*ACTION ITEM:* Start at the first line below and write out everything verbatim except the pictures.

*THE INPUT:*
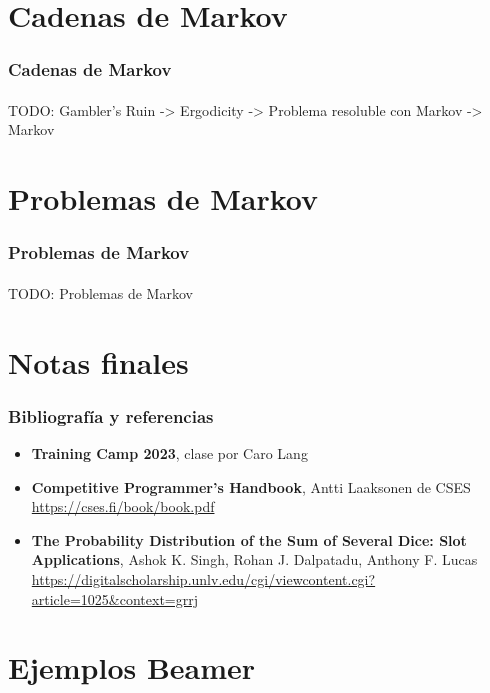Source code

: \documentclass{beamer}
\begin{document}
\newcommand{\SECTIONC}{Cadenas de Markov}
\section{\SECTIONC}

\begin{frame}
  \frametitle{\SECTIONC}
  \framesubtitle{}

  TODO: Gambler's Ruin -> Ergodicity -> Problema resoluble con Markov -> Markov
\end{frame}

\newcommand{\SECTIOND}{Problemas de Markov}
\section{\SECTIOND}

\begin{frame}
  \frametitle{\SECTIOND}
  \framesubtitle{}

  TODO: Problemas de Markov
\end{frame}


\section{Notas finales}

\begin{frame}
  \frametitle{Bibliografía y referencias}
  
  \begin{itemize}
  \item \textbf{Training Camp 2023}, clase por Caro Lang \\
  \item \textbf{Competitive Programmer's Handbook}, Antti Laaksonen de CSES \\
      \href{https://cses.fi/book/book.pdf}{https://cses.fi/book/book.pdf}
    \item \textbf{The Probability Distribution of the Sum of Several Dice: Slot Applications}, Ashok K. Singh, Rohan J. Dalpatadu, Anthony F. Lucas \\
      \href{https://digitalscholarship.unlv.edu/cgi/viewcontent.cgi?article=1025&context=grrj}{https://digitalscholarship.unlv.edu/cgi/viewcontent.cgi?article=1025\&context=grrj}
  \end{itemize}
\end{frame}

\section{Ejemplos Beamer}
\end{document}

*OUTPUT OF THE TASK:*
Source code

: \documentclass{beamer}
\begin{document}
\newcommand{\SECTIONC}{Cadenas de Markov}
\section{\SECTIONC}

\begin{frame}
  \frametitle{\SECTIONC}
  \framesubtitle{}

  TODO: Gambler's Ruin -> Ergodicity -> Problema resoluble con Markov -> Markov
\end{frame}

\newcommand{\SECTIOND}{Problemas de Markov}
\section{\SECTIOND}

\begin{frame}
  \frametitle{\SECTIOND}
  \framesubtitle{}

  TODO: Problemas de Markov
\end{frame}


\section{Notas finales}

\begin{frame}
  \frametitle{Bibliografía y referencias}
  
  \begin{itemize}
  \item \textbf{Training Camp 2023}, clase por Caro Lang \\
  \item \textbf{Competitive Programmer's Handbook}, Antti Laaksonen de CSES \\
      \href{https://cses.fi/book/book.pdf}{https://cses.fi/book/book.pdf}
    \item \textbf{The Probability Distribution of the Sum of Several Dice: Slot Applications}, Ashok K. Singh, Rohan J. Dalpatadu, Anthony F. Lucas \\
      \href{https://digitalscholarship.unlv.edu/cgi/viewcontent.cgi?article=1025&context=grrj}{https://digitalscholarship.unlv.edu/cgi/viewcontent.cgi?article=1025\&context=grrj}
  \end{itemize}
\end{frame}

\section{Ejemplos Beamer}
\end{document}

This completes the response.